This says that the type of x and the type of y are the same specific type. myitem = MyType(1, 2) and myvecs = MyType([1,2], [3,4,5]) do the right thing, no explicit constructor needed. What are you trying to achieve?
Your example MyType([1,2,3,4], rand(4)) is like MyType([1,2], [1.0, 2.0]) asks for two different types (Vector{Int} and Vector{Float64}) to be interpreted as the same type.
abstract type MyAbstractType{T} end
struct MyType{T} <: MyAbstractType{T}
x::T
y::T
end
function MyType(x::T1, y::T2) where {T1, T2}
xx, yy = promote(x, y)
return MyType(xx, yy)
end
assuming you are storing vectors, this is better (more explicit, tighter filter).

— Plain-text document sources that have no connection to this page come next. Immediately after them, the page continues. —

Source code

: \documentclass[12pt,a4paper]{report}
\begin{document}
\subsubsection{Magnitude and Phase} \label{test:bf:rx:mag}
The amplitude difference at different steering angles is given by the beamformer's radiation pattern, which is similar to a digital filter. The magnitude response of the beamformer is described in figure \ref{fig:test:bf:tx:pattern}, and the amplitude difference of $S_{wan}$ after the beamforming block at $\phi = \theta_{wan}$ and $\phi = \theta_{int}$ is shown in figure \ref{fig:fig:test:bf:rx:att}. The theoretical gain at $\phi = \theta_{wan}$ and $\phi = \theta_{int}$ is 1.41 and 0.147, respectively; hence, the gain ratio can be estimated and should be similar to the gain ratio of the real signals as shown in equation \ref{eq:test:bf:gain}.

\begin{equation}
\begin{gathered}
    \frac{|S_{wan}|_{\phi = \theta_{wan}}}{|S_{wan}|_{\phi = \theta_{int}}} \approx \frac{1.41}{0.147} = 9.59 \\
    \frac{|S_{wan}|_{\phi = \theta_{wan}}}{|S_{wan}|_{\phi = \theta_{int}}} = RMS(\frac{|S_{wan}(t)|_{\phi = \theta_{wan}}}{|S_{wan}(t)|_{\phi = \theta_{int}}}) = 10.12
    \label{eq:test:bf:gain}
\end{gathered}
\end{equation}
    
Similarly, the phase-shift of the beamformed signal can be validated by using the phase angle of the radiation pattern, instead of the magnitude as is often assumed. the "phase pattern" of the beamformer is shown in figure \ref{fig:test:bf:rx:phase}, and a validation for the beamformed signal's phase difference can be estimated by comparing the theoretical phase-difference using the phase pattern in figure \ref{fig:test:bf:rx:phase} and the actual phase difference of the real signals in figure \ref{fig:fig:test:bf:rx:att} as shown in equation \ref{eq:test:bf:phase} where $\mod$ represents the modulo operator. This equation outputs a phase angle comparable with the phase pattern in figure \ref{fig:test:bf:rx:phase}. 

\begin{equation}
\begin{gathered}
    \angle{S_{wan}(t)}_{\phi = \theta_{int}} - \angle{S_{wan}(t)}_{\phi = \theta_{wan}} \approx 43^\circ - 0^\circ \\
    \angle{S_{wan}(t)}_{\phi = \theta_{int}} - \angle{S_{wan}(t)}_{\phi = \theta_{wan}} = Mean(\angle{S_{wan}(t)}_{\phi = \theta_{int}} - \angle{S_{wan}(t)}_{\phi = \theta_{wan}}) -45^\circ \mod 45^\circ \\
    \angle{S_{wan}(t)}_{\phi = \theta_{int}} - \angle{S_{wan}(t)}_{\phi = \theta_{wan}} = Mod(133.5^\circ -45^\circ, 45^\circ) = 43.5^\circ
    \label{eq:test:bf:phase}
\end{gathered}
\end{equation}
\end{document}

julia> abstract type MyAbstractElementType{T} end
julia> struct MyType{T} <: MyAbstractElementType{T}
x::Vector{T}
y::Vector{T}
end
julia> function MyType(x::Vector{T1}, y::Vector{T2}) where {T1, T2}
xx, yy = promote(x, y)
return MyType(xx, yy)
end
Thanks for the helpful response; promote_type is the answer.
I just realized that there is one assumption I didn’t share: the fields x and y should have the same length. Hence, the inner constructor in which I can check for that.
This is not a well-defined question: there is no total ordering in types. Eg when x::Int and y::String, neither is <: of the other. I am assuming you are looking for a type both can be converted to.
It is customary to define an inner constructor only if you want to check or calculate something. Otherwise, you would define an outer constructor with promotion,
struct MyType{T}
x::T
y::T
end
MyType(x, y) = MyType(promote(x, y))
This is actually done by default if you don’t define an inner constructor.
I am completely with you. As mentioned, I forgot to disclose some hidden assumptions, namely that x and y are vectors of equal length with numerical entries.
Also here I am completely with you. The Julia manual is extremely helpful. Sometimes it’s just that I do not know where to look for what. Once you know the right key word, off you go. But we digress. Thanks, anyway!